SUPPLIED RECORDS

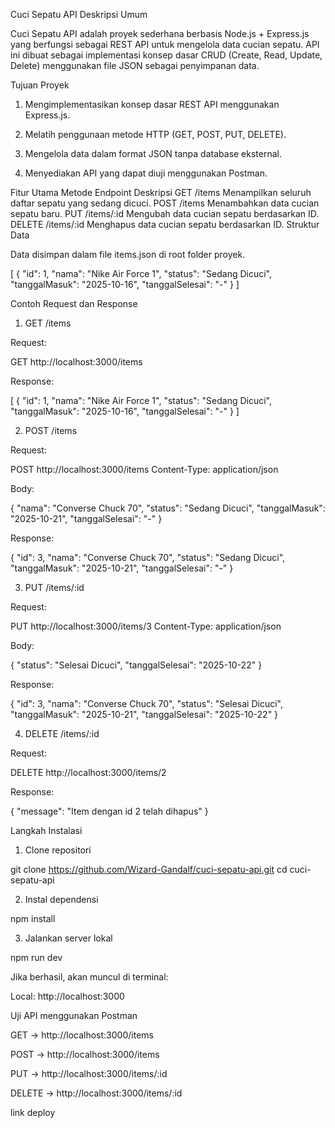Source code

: Cuci Sepatu API
Deskripsi Umum

Cuci Sepatu API adalah proyek sederhana berbasis Node.js + Express.js yang berfungsi sebagai REST API untuk mengelola data cucian sepatu.
API ini dibuat sebagai implementasi konsep dasar CRUD (Create, Read, Update, Delete) menggunakan file JSON sebagai penyimpanan data.

Tujuan Proyek

1. Mengimplementasikan konsep dasar REST API menggunakan Express.js.

2. Melatih penggunaan metode HTTP (GET, POST, PUT, DELETE).

3. Mengelola data dalam format JSON tanpa database eksternal.

4. Menyediakan API yang dapat diuji menggunakan Postman.

Fitur Utama
Metode	Endpoint	Deskripsi
GET	/items	Menampilkan seluruh daftar sepatu yang sedang dicuci.
POST	/items	Menambahkan data cucian sepatu baru.
PUT	/items/:id	Mengubah data cucian sepatu berdasarkan ID.
DELETE	/items/:id	Menghapus data cucian sepatu berdasarkan ID.
Struktur Data

Data disimpan dalam file items.json di root folder proyek.

[
  {
    "id": 1,
    "nama": "Nike Air Force 1",
    "status": "Sedang Dicuci",
    "tanggalMasuk": "2025-10-16",
    "tanggalSelesai": "-"
  }
]

Contoh Request dan Response
1. GET /items

Request:

GET http://localhost:3000/items


Response:

[
  {
    "id": 1,
    "nama": "Nike Air Force 1",
    "status": "Sedang Dicuci",
    "tanggalMasuk": "2025-10-16",
    "tanggalSelesai": "-"
  }
]

2. POST /items

Request:

POST http://localhost:3000/items
Content-Type: application/json


Body:

{
  "nama": "Converse Chuck 70",
  "status": "Sedang Dicuci",
  "tanggalMasuk": "2025-10-21",
  "tanggalSelesai": "-"
}


Response:

{
  "id": 3,
  "nama": "Converse Chuck 70",
  "status": "Sedang Dicuci",
  "tanggalMasuk": "2025-10-21",
  "tanggalSelesai": "-"
}

3. PUT /items/:id

Request:

PUT http://localhost:3000/items/3
Content-Type: application/json


Body:

{
  "status": "Selesai Dicuci",
  "tanggalSelesai": "2025-10-22"
}


Response:

{
  "id": 3,
  "nama": "Converse Chuck 70",
  "status": "Selesai Dicuci",
  "tanggalMasuk": "2025-10-21",
  "tanggalSelesai": "2025-10-22"
}

4. DELETE /items/:id

Request:

DELETE http://localhost:3000/items/2


Response:

{
  "message": "Item dengan id 2 telah dihapus"
}

Langkah Instalasi

1. Clone repositori

git clone https://github.com/Wizard-Gandalf/cuci-sepatu-api.git
cd cuci-sepatu-api


2. Instal dependensi

npm install


3. Jalankan server lokal

npm run dev


Jika berhasil, akan muncul di terminal:

Local: http://localhost:3000


Uji API menggunakan Postman

GET → http://localhost:3000/items

POST → http://localhost:3000/items

PUT → http://localhost:3000/items/:id

DELETE → http://localhost:3000/items/:id

link deploy
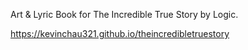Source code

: Art & Lyric Book for The Incredible True Story by Logic.

https://kevinchau321.github.io/theincredibletruestory
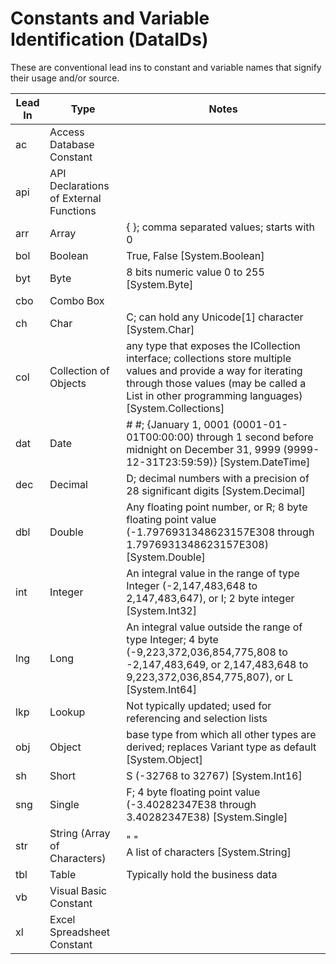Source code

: # Constants and Variable Identification (DataIDs)

These are conventional lead ins to constant and variable names that signify their usage and/or source.

| Lead In | Type | Notes |
| ---- | ---- | ---- |
| ac | Access Database Constant |  |  
| api | API Declarations of External Functions |  
| arr | Array | { }; comma separated values; starts with 0 |  
| bol | Boolean  | True, False [System.Boolean] |  
| byt | Byte | 8 bits numeric value 0 to 255 [System.Byte] |  
| cbo | Combo Box |   |  
| ch | Char | C; can hold any Unicode[1] character [System.Char] |  
| col | Collection of Objects | any type that exposes the ICollection interface; collections store multiple values and provide a way for iterating through those values (may be called a List in other programming languages)   [System.Collections] |  
| dat | Date | # #;  {January 1, 0001 (0001-01-01T00:00:00) through 1 second before midnight on December 31, 9999 (9999-12-31T23:59:59)} [System.DateTime] |  
| dec | Decimal | D; decimal numbers with a precision of 28 significant digits [System.Decimal] |  
| dbl | Double | Any floating point number, or R; 8 byte floating point value <BR>(-1.7976931348623157E308 through 1.7976931348623157E308) [System.Double] |  
| int | Integer | An integral value in the range of type Integer (-2,147,483,648 to 2,147,483,647), or I; 2 byte integer [System.Int32] |  
| lng | Long | An integral value outside the range of type Integer; 4 byte  (-9,223,372,036,854,775,808 to -2,147,483,649, or 2,147,483,648 to 9,223,372,036,854,775,807), or L [System.Int64] |  
| lkp | Lookup | Not typically updated; used for referencing and selection lists |  
| obj | Object | base type from which all other types are derived; replaces Variant type as default [System.Object] |  
| sh | Short | S (-32768 to 32767) [System.Int16] |  
| sng | Single | F; 4 byte floating point value (-3.40282347E38 through 3.40282347E38) [System.Single] |  
| str | String (Array of Characters) | " " <BR>A list of characters [System.String] |  
| tbl | Table | Typically hold the business data |  
| vb | Visual Basic Constant |   |  
| xl | Excel Spreadsheet Constant |   |  
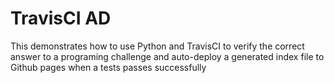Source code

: # TravisCI AD 

This demonstrates how to use Python and TravisCI to verify the correct answer to a programing challenge and auto-deploy a generated index file to Github pages when a tests passes successfully
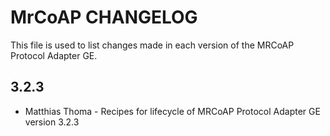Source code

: MrCoAP CHANGELOG
================

This file is used to list changes made in each version of the MRCoAP Protocol Adapter GE.

3.2.3
-----
- Matthias Thoma - Recipes for lifecycle of MRCoAP Protocol Adapter GE version 3.2.3


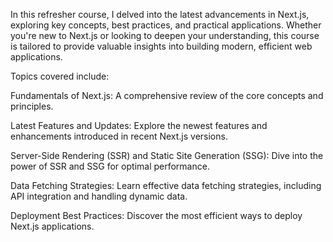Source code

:In this refresher course, I delved into the latest advancements in Next.js, exploring key concepts, best practices, and practical applications. Whether you're new to Next.js or looking to deepen your understanding, this course is tailored to provide valuable insights into building modern, efficient web applications.

Topics covered include:

Fundamentals of Next.js: A comprehensive review of the core concepts and principles.

Latest Features and Updates: Explore the newest features and enhancements introduced in recent Next.js versions.

Server-Side Rendering (SSR) and Static Site Generation (SSG): Dive into the power of SSR and SSG for optimal performance.

Data Fetching Strategies: Learn effective data fetching strategies, including API integration and handling dynamic data.

Deployment Best Practices: Discover the most efficient ways to deploy Next.js applications.
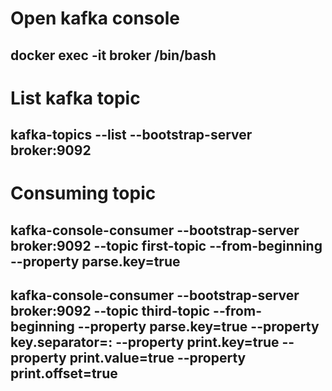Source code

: 
# Open kafka console
## docker exec -it broker /bin/bash

# List kafka topic
## kafka-topics --list --bootstrap-server broker:9092

# Consuming topic
## kafka-console-consumer --bootstrap-server broker:9092 --topic first-topic --from-beginning --property parse.key=true
## kafka-console-consumer --bootstrap-server broker:9092 --topic third-topic --from-beginning --property parse.key=true --property key.separator=: --property print.key=true --property print.value=true --property print.offset=true

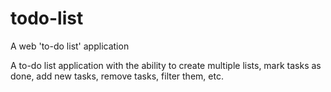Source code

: # todo-list
A web 'to-do list' application

A to-do list application with the ability to create multiple lists, mark tasks as done, add new tasks, remove tasks, filter them, etc.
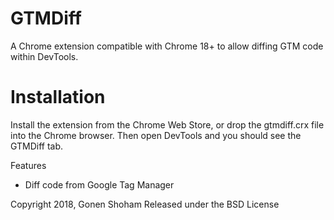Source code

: GTMDiff
===========

A Chrome extension compatible with Chrome 18+ to allow diffing GTM code within DevTools.

# Installation
Install the extension from the Chrome Web Store, or drop the gtmdiff.crx file into the Chrome browser.
Then open DevTools and you should see the GTMDiff tab.

Features

   * Diff code from Google Tag Manager

Copyright 2018, Gonen Shoham
Released under the BSD License
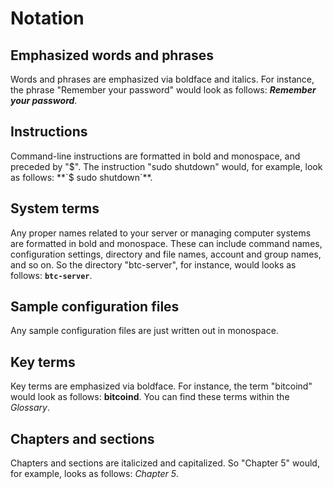# Notation

## Emphasized words and phrases

Words and phrases are emphasized via boldface and italics. For instance, the phrase "Remember your password" would look as follows: ***Remember your password***. 


## Instructions

Command-line instructions are formatted in bold and monospace, and preceded by "$". The instruction "sudo shutdown" would, for example, look as follows: **`$ sudo shutdown`**.


## System terms

Any proper names related to your server or managing computer systems are formatted in bold and monospace. These can include command names, configuration settings, directory and file names, account and group names, and so on. So the directory "btc-server", for instance, would looks as follows: **`btc-server`**. 


## Sample configuration files

Any sample configuration files are just written out in monospace.


## Key terms

Key terms are emphasized via boldface. For instance, the term "bitcoind" would look as follows: **bitcoind**. You can find these terms within the *Glossary*.


## Chapters and sections

Chapters and sections are italicized and capitalized. So "Chapter 5" would, for example, looks as follows: *Chapter 5*. 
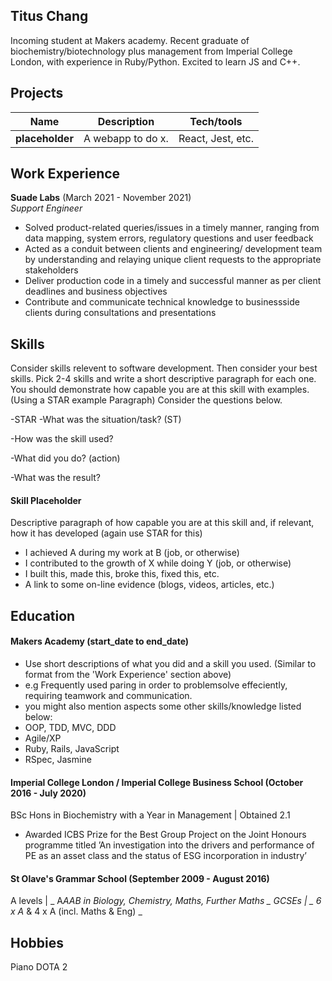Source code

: ## Titus Chang

Incoming student at Makers academy. Recent graduate of biochemistry/biotechnology plus management from Imperial College London, with experience in Ruby/Python. Excited to learn JS and C++. 


## Projects

| Name                         | Description       | Tech/tools        |
| ---------------------------- | ----------------- | ----------------- |
| **placeholder**            | A webapp to do x. | React, Jest, etc. |

## Work Experience

**Suade Labs** (March 2021 - November 2021)  
_Support Engineer_

- Solved product-related queries/issues in a timely
manner, ranging from data mapping, system errors, regulatory
questions and user feedback
- Acted as a conduit between clients and engineering/
development team by understanding and relaying unique
client requests to the appropriate stakeholders
- Deliver production code in a timely and successful manner
as per client deadlines and business objectives
- Contribute and communicate technical knowledge to businessside
clients during consultations and presentations

## Skills

Consider skills relevent to software development. Then consider your best skills. Pick 2-4 skills and write a short descriptive paragraph for each one. You should demonstrate how capable you are at this skill with examples.
(Using a STAR example Paragraph) Consider the questions below.

-STAR
-What was the situation/task? (ST)

-How was the skill used?

-What did you do? (action)

-What was the result?

#### Skill Placeholder

Descriptive paragraph of how capable you are at this skill and, if relevant, how it has developed (again use STAR for this)

- I achieved A during my work at B (job, or otherwise)
- I contributed to the growth of X while doing Y (job, or otherwise)
- I built this, made this, broke this, fixed this, etc.
- A link to some on-line evidence (blogs, videos, articles, etc.)

## Education

#### Makers Academy (start_date to end_date)
- Use short descriptions of what you did and a skill you used. (Similar to format from the 'Work Experience' section above)
- e.g Frequently used paring in order to problemsolve effeciently, requiring teamwork and communication.
- you might also mention aspects some other skills/knowledge listed below: 
- OOP, TDD, MVC, DDD
- Agile/XP
- Ruby, Rails, JavaScript
- RSpec, Jasmine

#### Imperial College London / Imperial College Business School (October 2016 - July 2020)

BSc Hons in Biochemistry with a Year in Management | Obtained 2.1
- Awarded ICBS Prize for the Best Group Project on the Joint Honours programme titled ’An investigation into the drivers and performance of PE as an asset class and the status of ESG incorporation in industry’

#### St Olave's Grammar School (September 2009 - August 2016)

A levels | _ A*AAB in Biology, Chemistry, Maths, Further Maths _ 
GCSEs | _ 6 x A* & 4 x A (incl. Maths & Eng) _

## Hobbies

Piano
DOTA 2
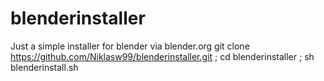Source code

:# blenderinstaller
Just a simple installer for blender via blender.org
git clone https://github.com/Niklasw99/blenderinstaller.git ; cd blenderinstaller ; sh blenderinstall.sh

EXERCISE PROMPT
When a line in the material contains the string "floating", copy that line.

EXERCISE RESPONSE
| dbl | Double | Any floating point number, or R; 8 byte floating point value <BR>(-1.7976931348623157E308 through 1.7976931348623157E308) [System.Double] |  
| sng | Single | F; 4 byte floating point value (-3.40282347E38 through 3.40282347E38) [System.Single] |  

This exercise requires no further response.